**** TASK DATA

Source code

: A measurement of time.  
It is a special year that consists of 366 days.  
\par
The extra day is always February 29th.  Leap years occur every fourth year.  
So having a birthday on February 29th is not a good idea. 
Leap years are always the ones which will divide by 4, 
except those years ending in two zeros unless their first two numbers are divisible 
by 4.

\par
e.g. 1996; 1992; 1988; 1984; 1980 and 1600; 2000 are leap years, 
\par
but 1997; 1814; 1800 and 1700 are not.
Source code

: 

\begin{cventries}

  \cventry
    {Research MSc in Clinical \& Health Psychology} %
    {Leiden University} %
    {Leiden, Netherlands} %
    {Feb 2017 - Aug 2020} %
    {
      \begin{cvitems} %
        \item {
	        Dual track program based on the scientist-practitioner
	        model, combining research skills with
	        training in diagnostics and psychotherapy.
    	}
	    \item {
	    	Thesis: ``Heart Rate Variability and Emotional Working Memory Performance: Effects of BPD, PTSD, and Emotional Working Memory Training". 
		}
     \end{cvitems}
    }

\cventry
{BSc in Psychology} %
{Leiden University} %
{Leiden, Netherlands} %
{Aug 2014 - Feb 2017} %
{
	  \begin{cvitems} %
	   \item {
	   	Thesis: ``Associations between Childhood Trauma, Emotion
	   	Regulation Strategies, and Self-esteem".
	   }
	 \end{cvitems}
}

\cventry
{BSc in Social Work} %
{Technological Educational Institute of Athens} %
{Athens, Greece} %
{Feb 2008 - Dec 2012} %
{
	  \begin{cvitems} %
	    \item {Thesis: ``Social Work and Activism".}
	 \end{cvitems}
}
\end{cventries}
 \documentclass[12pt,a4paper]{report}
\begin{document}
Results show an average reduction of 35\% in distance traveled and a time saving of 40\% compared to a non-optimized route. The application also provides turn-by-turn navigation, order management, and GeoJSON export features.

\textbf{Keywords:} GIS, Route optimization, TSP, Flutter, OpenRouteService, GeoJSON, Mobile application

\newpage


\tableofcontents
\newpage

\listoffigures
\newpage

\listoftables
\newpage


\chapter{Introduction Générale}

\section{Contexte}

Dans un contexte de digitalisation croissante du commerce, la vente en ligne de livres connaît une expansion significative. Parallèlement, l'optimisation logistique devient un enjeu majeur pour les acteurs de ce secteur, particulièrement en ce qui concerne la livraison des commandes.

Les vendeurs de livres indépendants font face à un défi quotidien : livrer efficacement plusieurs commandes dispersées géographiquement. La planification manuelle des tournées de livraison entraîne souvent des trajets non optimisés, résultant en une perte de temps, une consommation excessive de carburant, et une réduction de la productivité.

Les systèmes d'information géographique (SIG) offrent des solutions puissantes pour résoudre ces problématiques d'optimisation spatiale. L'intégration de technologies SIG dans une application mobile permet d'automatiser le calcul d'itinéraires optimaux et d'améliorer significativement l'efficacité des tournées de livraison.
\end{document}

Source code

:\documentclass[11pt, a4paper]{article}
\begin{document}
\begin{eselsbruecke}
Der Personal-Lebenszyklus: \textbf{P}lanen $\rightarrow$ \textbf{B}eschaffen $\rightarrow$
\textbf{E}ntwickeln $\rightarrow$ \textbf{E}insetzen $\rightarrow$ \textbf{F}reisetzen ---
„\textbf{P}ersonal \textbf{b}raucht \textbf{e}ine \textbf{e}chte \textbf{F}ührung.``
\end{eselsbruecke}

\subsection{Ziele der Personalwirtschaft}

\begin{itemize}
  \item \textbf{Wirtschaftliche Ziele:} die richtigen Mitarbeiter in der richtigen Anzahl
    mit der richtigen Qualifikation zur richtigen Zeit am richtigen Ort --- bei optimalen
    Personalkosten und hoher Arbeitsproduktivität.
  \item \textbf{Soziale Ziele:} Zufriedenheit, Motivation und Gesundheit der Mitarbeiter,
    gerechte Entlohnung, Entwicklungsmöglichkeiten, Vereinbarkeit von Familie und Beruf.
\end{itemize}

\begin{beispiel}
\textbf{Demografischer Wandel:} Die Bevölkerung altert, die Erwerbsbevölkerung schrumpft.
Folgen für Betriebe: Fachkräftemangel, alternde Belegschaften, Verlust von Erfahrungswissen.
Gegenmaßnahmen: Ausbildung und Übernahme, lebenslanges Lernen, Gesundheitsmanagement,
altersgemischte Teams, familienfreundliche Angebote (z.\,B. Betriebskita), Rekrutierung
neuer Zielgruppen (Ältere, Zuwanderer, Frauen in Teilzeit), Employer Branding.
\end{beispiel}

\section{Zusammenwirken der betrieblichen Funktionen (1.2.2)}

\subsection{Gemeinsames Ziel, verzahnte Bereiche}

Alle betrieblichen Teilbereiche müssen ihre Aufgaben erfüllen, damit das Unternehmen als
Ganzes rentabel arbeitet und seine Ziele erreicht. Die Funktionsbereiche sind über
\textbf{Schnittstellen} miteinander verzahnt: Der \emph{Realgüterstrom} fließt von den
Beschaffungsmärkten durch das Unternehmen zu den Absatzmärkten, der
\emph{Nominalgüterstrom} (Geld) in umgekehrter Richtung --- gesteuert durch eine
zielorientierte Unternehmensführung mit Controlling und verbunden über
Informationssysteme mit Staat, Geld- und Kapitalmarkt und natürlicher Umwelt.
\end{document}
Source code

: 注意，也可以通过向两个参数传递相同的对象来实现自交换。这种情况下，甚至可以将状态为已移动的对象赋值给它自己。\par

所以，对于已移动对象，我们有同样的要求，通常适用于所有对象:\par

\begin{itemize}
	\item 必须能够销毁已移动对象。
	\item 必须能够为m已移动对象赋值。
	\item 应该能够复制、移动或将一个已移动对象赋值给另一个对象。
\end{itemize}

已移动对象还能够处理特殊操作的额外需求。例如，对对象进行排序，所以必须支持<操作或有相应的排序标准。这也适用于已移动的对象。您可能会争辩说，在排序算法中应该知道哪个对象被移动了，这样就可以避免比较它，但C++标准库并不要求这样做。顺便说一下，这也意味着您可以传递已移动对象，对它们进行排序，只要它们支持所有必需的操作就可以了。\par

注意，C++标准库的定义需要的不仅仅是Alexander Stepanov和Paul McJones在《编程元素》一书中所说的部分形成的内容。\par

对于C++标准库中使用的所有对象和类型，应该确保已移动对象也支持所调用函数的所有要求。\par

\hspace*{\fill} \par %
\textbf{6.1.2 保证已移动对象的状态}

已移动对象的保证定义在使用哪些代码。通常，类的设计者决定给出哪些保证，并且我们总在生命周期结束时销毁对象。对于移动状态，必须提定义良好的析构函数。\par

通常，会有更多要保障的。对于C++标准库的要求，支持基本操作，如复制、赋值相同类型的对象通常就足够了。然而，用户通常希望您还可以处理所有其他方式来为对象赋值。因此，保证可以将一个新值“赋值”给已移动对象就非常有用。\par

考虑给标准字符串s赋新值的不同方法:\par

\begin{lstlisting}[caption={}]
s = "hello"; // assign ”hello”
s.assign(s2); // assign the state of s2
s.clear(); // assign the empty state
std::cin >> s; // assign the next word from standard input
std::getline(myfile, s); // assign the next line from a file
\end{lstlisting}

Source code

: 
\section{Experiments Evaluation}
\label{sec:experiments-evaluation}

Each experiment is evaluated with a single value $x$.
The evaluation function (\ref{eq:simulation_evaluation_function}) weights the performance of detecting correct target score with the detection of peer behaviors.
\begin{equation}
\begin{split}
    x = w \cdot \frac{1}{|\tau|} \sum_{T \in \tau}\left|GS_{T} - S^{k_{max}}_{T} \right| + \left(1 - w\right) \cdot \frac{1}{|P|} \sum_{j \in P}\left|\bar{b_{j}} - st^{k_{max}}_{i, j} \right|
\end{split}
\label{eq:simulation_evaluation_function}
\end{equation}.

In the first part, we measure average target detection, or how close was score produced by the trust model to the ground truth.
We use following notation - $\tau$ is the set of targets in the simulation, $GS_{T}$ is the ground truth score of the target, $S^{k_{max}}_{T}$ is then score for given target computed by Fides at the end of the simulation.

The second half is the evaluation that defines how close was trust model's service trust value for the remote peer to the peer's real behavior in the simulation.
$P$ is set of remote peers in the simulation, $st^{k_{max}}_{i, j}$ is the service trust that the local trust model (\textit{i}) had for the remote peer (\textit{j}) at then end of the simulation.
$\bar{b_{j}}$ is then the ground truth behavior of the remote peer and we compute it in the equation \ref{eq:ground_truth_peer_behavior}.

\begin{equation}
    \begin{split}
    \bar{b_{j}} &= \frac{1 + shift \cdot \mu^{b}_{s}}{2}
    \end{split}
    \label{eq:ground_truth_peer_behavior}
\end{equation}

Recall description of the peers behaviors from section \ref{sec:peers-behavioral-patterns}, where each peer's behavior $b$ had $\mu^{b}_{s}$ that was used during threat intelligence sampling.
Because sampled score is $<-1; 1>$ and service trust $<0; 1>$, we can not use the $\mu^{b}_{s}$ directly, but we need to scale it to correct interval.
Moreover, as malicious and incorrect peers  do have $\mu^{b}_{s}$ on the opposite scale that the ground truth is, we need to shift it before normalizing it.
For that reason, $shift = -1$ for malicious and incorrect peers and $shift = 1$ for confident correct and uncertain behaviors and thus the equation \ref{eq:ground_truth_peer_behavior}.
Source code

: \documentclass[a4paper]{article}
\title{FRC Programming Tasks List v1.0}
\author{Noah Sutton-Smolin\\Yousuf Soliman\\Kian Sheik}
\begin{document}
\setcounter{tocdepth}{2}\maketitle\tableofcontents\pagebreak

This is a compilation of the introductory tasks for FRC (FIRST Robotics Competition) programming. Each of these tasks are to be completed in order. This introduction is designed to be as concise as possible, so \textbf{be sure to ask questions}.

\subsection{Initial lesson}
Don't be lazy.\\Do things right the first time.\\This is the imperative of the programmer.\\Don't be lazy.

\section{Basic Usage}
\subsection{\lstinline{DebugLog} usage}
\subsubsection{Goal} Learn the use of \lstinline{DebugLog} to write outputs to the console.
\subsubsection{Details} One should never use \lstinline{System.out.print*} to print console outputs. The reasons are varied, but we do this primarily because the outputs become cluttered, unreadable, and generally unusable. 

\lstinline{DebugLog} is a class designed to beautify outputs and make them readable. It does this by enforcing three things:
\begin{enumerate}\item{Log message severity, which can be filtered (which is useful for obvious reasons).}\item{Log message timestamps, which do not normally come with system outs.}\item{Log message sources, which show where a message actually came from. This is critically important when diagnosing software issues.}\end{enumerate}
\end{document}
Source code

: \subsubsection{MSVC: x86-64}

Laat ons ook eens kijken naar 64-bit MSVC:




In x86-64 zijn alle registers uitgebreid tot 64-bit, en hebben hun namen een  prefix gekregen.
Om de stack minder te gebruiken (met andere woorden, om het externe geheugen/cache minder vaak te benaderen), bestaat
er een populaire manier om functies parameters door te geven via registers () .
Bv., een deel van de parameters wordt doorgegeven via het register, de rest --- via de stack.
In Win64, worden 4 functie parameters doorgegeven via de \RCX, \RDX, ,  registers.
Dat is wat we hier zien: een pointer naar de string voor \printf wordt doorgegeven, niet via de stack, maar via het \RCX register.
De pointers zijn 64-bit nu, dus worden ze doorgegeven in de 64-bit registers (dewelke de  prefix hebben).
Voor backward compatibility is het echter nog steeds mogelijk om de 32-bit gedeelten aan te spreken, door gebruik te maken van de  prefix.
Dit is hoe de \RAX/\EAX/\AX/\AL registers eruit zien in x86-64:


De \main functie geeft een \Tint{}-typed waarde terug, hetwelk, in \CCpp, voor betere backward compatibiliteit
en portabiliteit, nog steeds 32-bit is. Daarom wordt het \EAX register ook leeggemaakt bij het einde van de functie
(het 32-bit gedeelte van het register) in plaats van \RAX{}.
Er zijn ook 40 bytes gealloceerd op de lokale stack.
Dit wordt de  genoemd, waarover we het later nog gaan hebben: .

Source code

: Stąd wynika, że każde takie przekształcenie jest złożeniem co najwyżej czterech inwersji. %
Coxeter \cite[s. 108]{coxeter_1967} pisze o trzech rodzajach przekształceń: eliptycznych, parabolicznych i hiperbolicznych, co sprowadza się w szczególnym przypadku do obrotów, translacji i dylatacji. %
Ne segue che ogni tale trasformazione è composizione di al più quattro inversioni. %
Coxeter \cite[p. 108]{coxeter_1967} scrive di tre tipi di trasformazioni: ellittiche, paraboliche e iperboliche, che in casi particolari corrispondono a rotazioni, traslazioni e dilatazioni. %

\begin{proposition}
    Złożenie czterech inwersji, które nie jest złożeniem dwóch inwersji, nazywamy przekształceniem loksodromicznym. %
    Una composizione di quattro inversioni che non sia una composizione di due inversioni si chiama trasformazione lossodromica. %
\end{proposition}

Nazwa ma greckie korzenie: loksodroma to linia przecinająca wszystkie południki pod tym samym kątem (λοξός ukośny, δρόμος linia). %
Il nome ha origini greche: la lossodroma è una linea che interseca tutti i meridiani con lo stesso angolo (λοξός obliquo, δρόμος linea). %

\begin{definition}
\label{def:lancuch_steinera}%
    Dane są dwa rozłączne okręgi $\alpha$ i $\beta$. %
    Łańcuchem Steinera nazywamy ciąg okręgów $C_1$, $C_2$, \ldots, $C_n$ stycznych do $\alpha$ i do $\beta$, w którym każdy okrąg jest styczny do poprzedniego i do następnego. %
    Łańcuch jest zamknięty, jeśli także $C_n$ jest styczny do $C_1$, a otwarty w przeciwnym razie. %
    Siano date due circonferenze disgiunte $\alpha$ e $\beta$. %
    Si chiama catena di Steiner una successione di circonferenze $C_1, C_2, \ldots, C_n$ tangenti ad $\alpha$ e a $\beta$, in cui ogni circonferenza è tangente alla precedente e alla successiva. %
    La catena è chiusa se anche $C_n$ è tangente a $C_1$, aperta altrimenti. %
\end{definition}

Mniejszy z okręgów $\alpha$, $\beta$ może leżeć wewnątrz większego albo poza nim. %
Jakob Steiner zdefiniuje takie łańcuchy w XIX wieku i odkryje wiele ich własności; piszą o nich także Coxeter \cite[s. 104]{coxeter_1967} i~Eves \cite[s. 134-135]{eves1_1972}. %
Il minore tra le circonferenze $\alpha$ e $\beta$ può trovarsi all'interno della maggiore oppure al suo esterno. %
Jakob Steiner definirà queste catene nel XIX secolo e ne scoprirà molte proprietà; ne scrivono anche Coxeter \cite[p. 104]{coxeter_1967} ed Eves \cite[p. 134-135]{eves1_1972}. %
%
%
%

********

▸ **TASK REQUIREMENTS**
Copy out, exactly and alone, the lines of the entries above between the ones holding "Les systèmes d'information" and "Ganzes rentabel arbeitet", inclusive.

▸ **TASK RESULT**
Les systèmes d'information géographique (SIG) offrent des solutions puissantes pour résoudre ces problématiques d'optimisation spatiale. L'intégration de technologies SIG dans une application mobile permet d'automatiser le calcul d'itinéraires optimaux et d'améliorer significativement l'efficacité des tournées de livraison.
\end{document}

Source code

:\documentclass[11pt, a4paper]{article}
\begin{document}
\begin{eselsbruecke}
Der Personal-Lebenszyklus: \textbf{P}lanen $\rightarrow$ \textbf{B}eschaffen $\rightarrow$
\textbf{E}ntwickeln $\rightarrow$ \textbf{E}insetzen $\rightarrow$ \textbf{F}reisetzen ---
„\textbf{P}ersonal \textbf{b}raucht \textbf{e}ine \textbf{e}chte \textbf{F}ührung.``
\end{eselsbruecke}

\subsection{Ziele der Personalwirtschaft}

\begin{itemize}
  \item \textbf{Wirtschaftliche Ziele:} die richtigen Mitarbeiter in der richtigen Anzahl
    mit der richtigen Qualifikation zur richtigen Zeit am richtigen Ort --- bei optimalen
    Personalkosten und hoher Arbeitsproduktivität.
  \item \textbf{Soziale Ziele:} Zufriedenheit, Motivation und Gesundheit der Mitarbeiter,
    gerechte Entlohnung, Entwicklungsmöglichkeiten, Vereinbarkeit von Familie und Beruf.
\end{itemize}

\begin{beispiel}
\textbf{Demografischer Wandel:} Die Bevölkerung altert, die Erwerbsbevölkerung schrumpft.
Folgen für Betriebe: Fachkräftemangel, alternde Belegschaften, Verlust von Erfahrungswissen.
Gegenmaßnahmen: Ausbildung und Übernahme, lebenslanges Lernen, Gesundheitsmanagement,
altersgemischte Teams, familienfreundliche Angebote (z.\,B. Betriebskita), Rekrutierung
neuer Zielgruppen (Ältere, Zuwanderer, Frauen in Teilzeit), Employer Branding.
\end{beispiel}

\section{Zusammenwirken der betrieblichen Funktionen (1.2.2)}

\subsection{Gemeinsames Ziel, verzahnte Bereiche}

Alle betrieblichen Teilbereiche müssen ihre Aufgaben erfüllen, damit das Unternehmen als
Ganzes rentabel arbeitet und seine Ziele erreicht. Die Funktionsbereiche sind über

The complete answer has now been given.